If you visit this link right now, you will probably get a VBScript error.
On the other hand, if you visit this link first and then the above link (in the same session), the page comes through.
The way this application is set up, the first page is meant to serve as a frame in the second (main) page. If you click around a bit, you'll see how it works.
My question: How do I scrape the first page with Python? I've tried everything I can think of -- urllib, urllib2, mechanize -- and all I get is 500 errors or timeouts.
I suspect the answers lies with mechanize, but my mechanize-fu isn't good enough to crack this. Can anyone help?
It always comes down to the request/response model. You just have to craft a series of http requests such that you get the desired responses. In this case, you also need the server to treat each request as part of the same session. To do that, you need to figure out how the server is tracking sessions. It could be a number of things, from cookies to hidden inputs to form actions, post data, or query strings. If I had to guess I'd put my money on a cookie in this case (I haven't checked the links). If this holds true, you need to send the first request, save the cookie you get back, and then send that cookie along with the 2nd request.
It could also be that the initial page will have buttons and links that get you to the second page. Those links will have something like <A href="http://cad.chp.ca.gov/iiqr.asp?Center=RDCC&LogNumber=0197D0820&t=Traffic%20Hazard&l=3358%20MYRTLE&b="> where a lot of the gobbedlygook is generated by the first page.

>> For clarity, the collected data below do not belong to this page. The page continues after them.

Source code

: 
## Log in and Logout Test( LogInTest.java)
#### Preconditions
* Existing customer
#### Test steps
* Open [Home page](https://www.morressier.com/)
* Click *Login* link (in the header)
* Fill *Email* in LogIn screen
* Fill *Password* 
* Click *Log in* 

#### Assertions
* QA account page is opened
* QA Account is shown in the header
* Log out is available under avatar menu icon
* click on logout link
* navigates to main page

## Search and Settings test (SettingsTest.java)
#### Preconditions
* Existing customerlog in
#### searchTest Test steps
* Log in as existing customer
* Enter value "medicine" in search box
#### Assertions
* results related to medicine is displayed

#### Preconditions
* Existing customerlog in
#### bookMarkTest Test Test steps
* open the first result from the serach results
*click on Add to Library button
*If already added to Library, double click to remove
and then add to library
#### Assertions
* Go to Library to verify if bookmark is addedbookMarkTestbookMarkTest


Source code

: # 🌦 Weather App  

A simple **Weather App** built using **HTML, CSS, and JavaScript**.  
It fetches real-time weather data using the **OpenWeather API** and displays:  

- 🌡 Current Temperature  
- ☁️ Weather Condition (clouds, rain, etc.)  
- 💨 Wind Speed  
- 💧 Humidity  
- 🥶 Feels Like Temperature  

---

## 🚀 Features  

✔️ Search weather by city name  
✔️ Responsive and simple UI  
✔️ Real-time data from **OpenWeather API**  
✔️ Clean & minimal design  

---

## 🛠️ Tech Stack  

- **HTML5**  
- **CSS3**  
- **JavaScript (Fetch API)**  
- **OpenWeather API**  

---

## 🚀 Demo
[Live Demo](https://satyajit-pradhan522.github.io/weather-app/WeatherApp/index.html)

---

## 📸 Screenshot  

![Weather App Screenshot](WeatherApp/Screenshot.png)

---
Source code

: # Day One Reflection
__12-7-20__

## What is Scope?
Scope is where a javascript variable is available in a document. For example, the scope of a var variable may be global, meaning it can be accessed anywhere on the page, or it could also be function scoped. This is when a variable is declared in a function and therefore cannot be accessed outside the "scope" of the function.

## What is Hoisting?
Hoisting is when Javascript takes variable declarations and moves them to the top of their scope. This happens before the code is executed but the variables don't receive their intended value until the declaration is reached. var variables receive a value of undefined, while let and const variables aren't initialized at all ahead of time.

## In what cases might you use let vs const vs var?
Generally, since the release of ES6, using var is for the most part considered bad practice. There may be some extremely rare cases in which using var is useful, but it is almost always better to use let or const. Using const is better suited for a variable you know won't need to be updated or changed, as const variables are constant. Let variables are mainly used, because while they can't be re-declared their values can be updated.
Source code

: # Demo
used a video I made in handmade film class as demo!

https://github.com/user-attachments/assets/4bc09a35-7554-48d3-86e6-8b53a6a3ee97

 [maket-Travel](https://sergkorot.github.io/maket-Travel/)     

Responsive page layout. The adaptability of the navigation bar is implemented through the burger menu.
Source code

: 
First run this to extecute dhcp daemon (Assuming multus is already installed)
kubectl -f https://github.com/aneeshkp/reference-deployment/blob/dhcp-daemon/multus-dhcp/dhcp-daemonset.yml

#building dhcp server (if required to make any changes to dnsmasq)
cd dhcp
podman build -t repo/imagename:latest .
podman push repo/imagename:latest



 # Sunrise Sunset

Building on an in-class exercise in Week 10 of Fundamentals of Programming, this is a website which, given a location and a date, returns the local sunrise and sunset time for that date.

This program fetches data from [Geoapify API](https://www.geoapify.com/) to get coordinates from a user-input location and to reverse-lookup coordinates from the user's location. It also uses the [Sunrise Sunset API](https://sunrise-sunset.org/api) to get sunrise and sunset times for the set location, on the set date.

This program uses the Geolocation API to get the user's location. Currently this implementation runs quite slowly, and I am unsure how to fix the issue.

The "Center=RDCC&LogNumber=0197D0820&t=Traffic%20Hazard&l=3358%20MYRTLE&b=" part encodes some session information that you must get from the first page.
And, of course, you might even need to do both.
You might also try BeautifulSoup in addition to Mechanize. I'm not positive, but you should be able to parse the DOM down into the framed page.
I also find Tamper Data to be a rather useful plugin when I'm writing scrapers.
Related
I need your help because I have for the first time problems to get some information with Beautifulsoup .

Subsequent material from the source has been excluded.